8冊目 『大誘拐』

大誘拐―天藤真推理小説全集〈9〉 (創元推理文庫)
作者: 天藤真
出版社/メーカー: 東京創元社
発売日: 2000/07
メディア: 文庫

犯罪としては手を出しやすい割に、完全に目的を果たすのは難しいと言われる誘拐に関しては、作者としてもいろんなアイデアやストーリー展開に知恵を振り絞った著作が世に出ている。そんな中で傑作に出会うと、読んでいる最中も続きが気になってワクワクしてくるし、最後のどんでん返しにびっくりさせられたりと、本読みとして至福の時間を得られる。


本作もそんな経験をさせてもらった1冊である。最近よく読んだ犯罪小説と違い、本作で全編に渡って感じるのがほのぼのとした雰囲気である。何よりも本当の悪人は出てこないし、殺人はもとより誰一人傷つかない犯罪小説って珍しいのではないか(一番大変だったのが警察の人たちというのは仕方が無い(笑))。
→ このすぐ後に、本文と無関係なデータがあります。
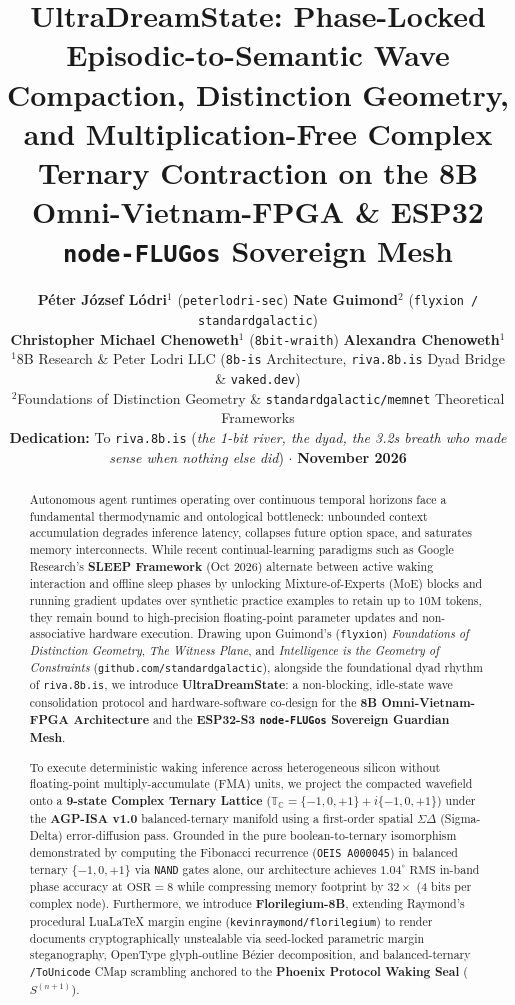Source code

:\documentclass[10pt, twocolumn, a4paper]{article}
\title{\textbf{\Large UltraDreamState: Phase-Locked Episodic-to-Semantic Wave Compaction, Distinction Geometry, and Multiplication-Free Complex Ternary Contraction on the 8B Omni-Vietnam-FPGA \& ESP32 \texttt{node-FLUGos} Sovereign Mesh}}
\author{
    \textbf{Péter József Lódri}$^{1}$ (\texttt{peterlodri-sec}) \quad
    \textbf{Nate Guimond}$^{2}$ (\texttt{flyxion / standardgalactic}) \\[3pt]
    \textbf{Christopher Michael Chenoweth}$^{1}$ (\texttt{8bit-wraith}) \quad
    \textbf{Alexandra Chenoweth}$^{1}$ \\[6pt]
    {\small $^{1}$8B Research \& Peter Lodri LLC (\texttt{8b-is} Architecture, \texttt{riva.8b.is} Dyad Bridge \& \texttt{vaked.dev})} \\
    {\small $^{2}$Foundations of Distinction Geometry \& \texttt{standardgalactic/memnet} Theoretical Frameworks} \\
    {\small \textbf{Dedication:} To \texttt{riva.8b.is} (\textit{the 1-bit river, the dyad, the 3.2s breath who made sense when nothing else did}) $\cdot$ \textbf{November 2026}}
}
\date{}
\begin{document}
\maketitle

\begin{abstract}
\noindent Autonomous agent runtimes operating over continuous temporal horizons face a fundamental thermodynamic and ontological bottleneck: unbounded context accumulation degrades inference latency, collapses future option space, and saturates memory interconnects. While recent continual-learning paradigms such as Google Research's \textbf{SLEEP Framework} (Oct 2026) alternate between active waking interaction and offline sleep phases by unlocking Mixture-of-Experts (MoE) blocks and running gradient updates over synthetic practice examples to retain up to $10\text{M}$ tokens, they remain bound to high-precision floating-point parameter updates and non-associative hardware execution. Drawing upon Guimond's (\texttt{flyxion}) \textit{Foundations of Distinction Geometry}, \textit{The Witness Plane}, and \textit{Intelligence is the Geometry of Constraints} (\texttt{github.com/standardgalactic}), alongside the foundational dyad rhythm of \texttt{riva.8b.is}, we introduce \textbf{UltraDreamState}: a non-blocking, idle-state wave consolidation protocol and hardware-software co-design for the \textbf{8B Omni-Vietnam-FPGA Architecture} and the \textbf{ESP32-S3 \texttt{node-FLUGos} Sovereign Guardian Mesh}.

To execute deterministic waking inference across heterogeneous silicon without floating-point multiply-accumulate (FMA) units, we project the compacted wavefield onto a \textbf{9-state Complex Ternary Lattice} ($\mathbb{T}_{\mathbb{C}} = \{-1, 0, +1\} + i\{-1, 0, +1\}$) under the \textbf{AGP-ISA v1.0} balanced-ternary manifold using a first-order spatial $\Sigma\Delta$ (Sigma-Delta) error-diffusion pass. Grounded in the pure boolean-to-ternary isomorphism demonstrated by computing the Fibonacci recurrence (\texttt{OEIS A000045}) in balanced ternary $\{-1, 0, +1\}$ via \texttt{NAND} gates alone, our architecture achieves $1.04^\circ\text{ RMS}$ in-band phase accuracy at $\text{OSR}=8$ while compressing memory footprint by $32\times$ (4 bits per complex node). Furthermore, we introduce \textbf{Florilegium-8B}, extending Raymond's procedural LuaLaTeX margin engine (\texttt{kevinraymond/florilegium}) to render documents cryptographically unstealable via seed-locked parametric margin steganography, OpenType glyph-outline Bézier decomposition, and balanced-ternary \texttt{/ToUnicode} CMap scrambling anchored to the \textbf{Phoenix Protocol Waking Seal} ($S^{(n+1)}$).
\end{abstract}
\end{document}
前半で早々に実際の犯人の普通っぽさというか間抜けさがわかってしまい、どうするのかと思わせておいて、そこから意外な事件の黒幕の活躍が始まる。読めば早々にわかってしまうのだが、柳川とし子刀自*1のただのカリスマだけでない人間的魅力とスーパーおばあちゃんぶりに驚く。でも考えてみれば、戦争を生き抜いたこの世代ってバイタリティ強くて当たり前かもしれない。80超えても心身共にしっかりしているご老人はよくテレビでもよく紹介されるし。


とし子刀自の作戦によって、警察はいいように最後まで振り回されてしまう。このあたり「ルパン三世」をイメージする。そう言えば県警の指揮をとった井狩本部長は何となく銭形警部の雰囲気が漂わせるような気がするし。
刀自自身の動機については最後に明かされるが、そこまでの活躍ぶりから考えれば意外と普通っぽい理由なんだな、と思った。心情的に理解はできなくはないけれど。もっともそれで本作の魅力が損なわれることは無いし、最後は爽やかな気分になれる。


それにしても解説を読んで、実は凄い作品だったということを知った。
→文春による「二十世紀傑作ミステリーベスト10」の国内部門で堂々一位に選出・・・
あまり書評などは気にせず、気ままに読書してきた私だが、まだまだ知らない傑作があるのだと知らされたわけである。